### INPUT RECORDS:
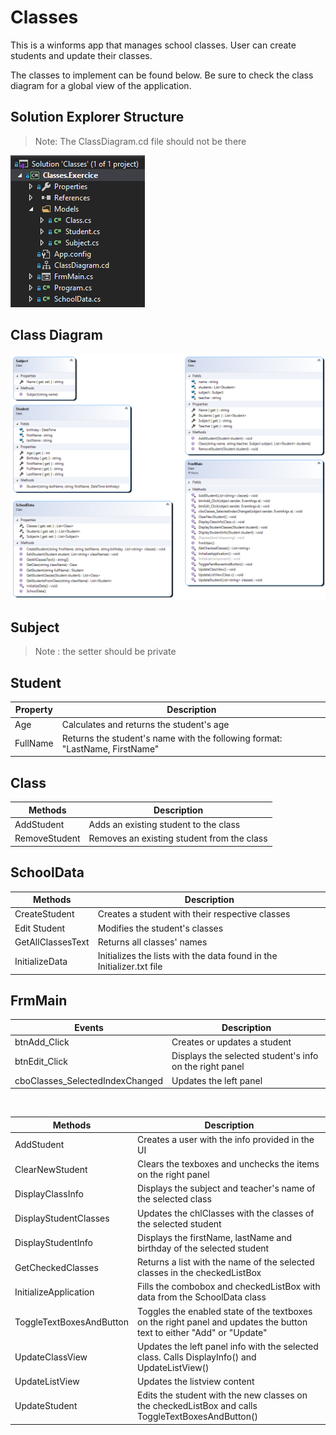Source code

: # Classes

This is a winforms app that manages school classes. User can create students and update their classes.

The classes to implement can be found below. Be sure to check the class diagram for a global view of the application.

## Solution Explorer Structure

> Note: The ClassDiagram.cd file should not be there

![Solution Explorer Structure](SolutionStructure.png)

## Class Diagram

![Class Diagram](ClassDiagram.png)

## Subject

> Note : the setter should be private

## Student

| Property | Description                                                                 |
| -------- | --------------------------------------------------------------------------- |
| Age      | Calculates and returns the student's age                                    |
| FullName | Returns the student's name with the following format: "LastName, FirstName" |

## Class

| Methods       | Description                                |
| ------------- | ------------------------------------------ |
| AddStudent    | Adds an existing student to the class      |
| RemoveStudent | Removes an existing student from the class |

## SchoolData

| Methods           | Description                                                           |
| ----------------- | --------------------------------------------------------------------- |
| CreateStudent     | Creates a student with their respective classes                       |
| Edit Student      | Modifies the student's classes                                        |
| GetAllClassesText | Returns all classes' names                                            |
| InitializeData    | Initializes the lists with the data found in the Initializer.txt file |

## FrmMain

| Events                          | Description                                             |
| ------------------------------- | ------------------------------------------------------- |
| btnAdd_Click                    | Creates or updates a student                            |
| btnEdit_Click                   | Displays the selected student's info on the right panel |
| cboClasses_SelectedIndexChanged | Updates the left panel                                  |

<br>

| Methods                  | Description                                                                                                           |
| ------------------------ | --------------------------------------------------------------------------------------------------------------------- |
| AddStudent               | Creates a user with the info provided in the UI                                                                       |
| ClearNewStudent          | Clears the texboxes and unchecks the items on the right panel                                                         |
| DisplayClassInfo         | Displays the subject and teacher's name of the selected class                                                         |
| DisplayStudentClasses    | Updates the chlClasses with the classes of the selected student                                                       |
| DisplayStudentInfo       | Displays the firstName, lastName and birthday of the selected student                                                 |
| GetCheckedClasses        | Returns a list with the name of the selected classes in the checkedListBox                                            |
| InitializeApplication    | Fills the combobox and checkedListBox with data from the SchoolData class                                             |
| ToggleTextBoxesAndButton | Toggles the enabled state of the textboxes on the right panel and updates the button text to either "Add" or "Update" |
| UpdateClassView          | Updates the left panel info with the selected class. Calls DisplayInfo() and UpdateListView()                         |
| UpdateListView           | Updates the listview content                                                                                          |
| UpdateStudent            | Edits the student with the new classes on the checkedListBox and calls ToggleTextBoxesAndButton()                     |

### WHAT YOU ARE ASKED TO DO:
An exact copy of the lines above between the line holding "Displays the subject" and the line holding "Updates the chlClasses", inclusive, is the whole answer.

### OUTPUT:
| DisplayClassInfo         | Displays the subject and teacher's name of the selected class                                                         |
| DisplayStudentClasses    | Updates the chlClasses with the classes of the selected student                                                       |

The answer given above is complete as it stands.